§ Directions for this task
Select every line containing the word "backed" from the material, and copy those lines.

§ Records supplied
·····

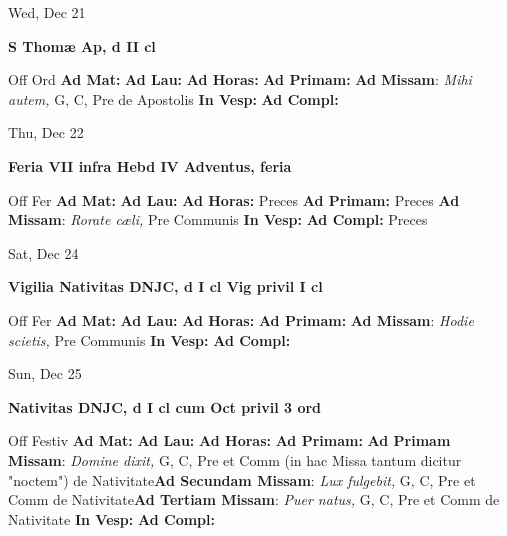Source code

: \documentclass[10pt]{article}
\begin{document}
\begin{minipage}{3.5in}
\vspace{2em}\begin{center}
Wed, Dec 21
\end{center}\textbf{ \large S Thomæ Ap, \textnormal{\normalsize d II cl}}
\begin{justify}
Off Ord
\textbf{Ad Mat: }
\textbf{Ad Lau: }
\textbf{Ad Horas: }
\textbf{Ad Primam: }
\textbf{Ad Missam}: \textit{Mihi autem,} G, C, Pre de Apostolis
\textbf{In Vesp: }
\textbf{Ad Compl: }\end{justify}
\end{minipage}



\begin{minipage}{3.5in}
\vspace{2em}\begin{center}
Thu, Dec 22
\end{center}\textbf{ \large Feria VII infra Hebd IV Adventus, \textnormal{\normalsize feria}}
\begin{justify}
Off Fer
\textbf{Ad Mat: }
\textbf{Ad Lau: }
\textbf{Ad Horas: }Preces
\textbf{Ad Primam: }Preces
\textbf{Ad Missam}: \textit{Rorate cæli,} Pre Communis
\textbf{In Vesp: }
\textbf{Ad Compl: }Preces\end{justify}
\end{minipage}



\begin{minipage}{3.5in}
\vspace{2em}\begin{center}
Sat, Dec 24
\end{center}\textbf{ \large Vigilia Nativitas DNJC, \textnormal{\normalsize d I cl Vig privil I cl}}
\begin{justify}
Off Fer
\textbf{Ad Mat: }
\textbf{Ad Lau: }
\textbf{Ad Horas: }
\textbf{Ad Primam: }
\textbf{Ad Missam}: \textit{Hodie scietis,} Pre Communis
\textbf{In Vesp: }
\textbf{Ad Compl: }\end{justify}
\end{minipage}



\begin{minipage}{3.5in}
\vspace{2em}\begin{center}
Sun, Dec 25
\end{center}\textbf{ \large Nativitas DNJC, \textnormal{\normalsize d I cl cum Oct privil 3 ord}}
\begin{justify}
Off Festiv
\textbf{Ad Mat: }
\textbf{Ad Lau: }
\textbf{Ad Horas: }
\textbf{Ad Primam: }
\textbf{Ad Primam Missam}: \textit{Domine dixit,} G, C, Pre et Comm (in hac Missa tantum dicitur "noctem") de Nativitate\textbf{Ad Secundam Missam}: \textit{Lux fulgebit,} G, C, Pre et Comm de Nativitate\textbf{Ad Tertiam Missam}: \textit{Puer natus,} G, C, Pre et Comm de Nativitate
\textbf{In Vesp: }
\textbf{Ad Compl: }\end{justify}
\end{minipage}
\end{document}
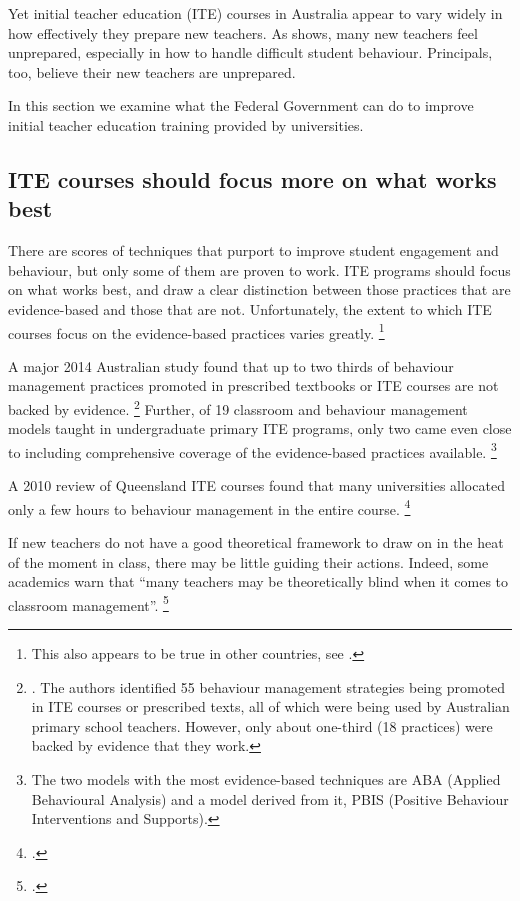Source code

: \documentclass[FrontPage]{grattan}
\begin{document}
Yet initial teacher education (ITE) courses in Australia appear to vary widely in how effectively they prepare new teachers. As  shows, many new teachers feel unprepared, especially in how to handle difficult student behaviour. Principals, too, believe their new teachers are unprepared. 

In this section we examine what the Federal Government can do to improve initial teacher education training provided by universities.

\subsection{ITE courses should focus more on what works best}\label{subsec:ITE-focus-more-on-theory}
There are scores of techniques that purport to improve student engagement and behaviour, but only some of them are proven to work. ITE programs should focus on what works best, and draw a clear distinction between those practices that are evidence-based and those that are not. Unfortunately, the extent to which ITE courses focus on the evidence-based practices varies greatly.%
    \footnote{This also appears to be true in other countries, see \textcite{Greenberg2014TrainingOurFuture}.}

A major 2014 Australian study found that up to two thirds of behaviour management practices promoted in prescribed textbooks or ITE courses are not backed by evidence.%
    \footnote{\textcite{ONeillStephenson2014EvidenceBasedClassroom}. The authors identified 55 behaviour management strategies being promoted in ITE courses or prescribed texts, all of which were being used by Australian primary school teachers. However, only about one-third (18 practices) were backed by evidence that they work.}
Further, of 19 classroom and behaviour management models taught in undergraduate primary ITE programs, only two came even close to including comprehensive coverage of the evidence-based practices available.%
    \footnote{\textcite{ONeillStephenson2014EvidenceBasedClassroom}The two models with the most evidence-based techniques are ABA (Applied Behavioural Analysis) and a model derived from it, PBIS (Positive Behaviour Interventions and Supports).}

A 2010 review of Queensland ITE courses found that many universities allocated only a few hours to behaviour management in the entire course.%
    \footcite[][12]{Caldwell2010ReviewTeacherEducation}

If new teachers do not have a good theoretical framework to draw on in the heat of the moment in class, there may be little guiding their actions. Indeed, some academics warn that “many teachers may be theoretically blind when it comes to classroom management''.%
    \footcite{RileyBrew2010WhyDidYouDoThat}
 
\end{document}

·····

§ Output for this task
A major 2014 Australian study found that up to two thirds of behaviour management practices promoted in prescribed textbooks or ITE courses are not backed by evidence.%
    \footnote{\textcite{ONeillStephenson2014EvidenceBasedClassroom}. The authors identified 55 behaviour management strategies being promoted in ITE courses or prescribed texts, all of which were being used by Australian primary school teachers. However, only about one-third (18 practices) were backed by evidence that they work.}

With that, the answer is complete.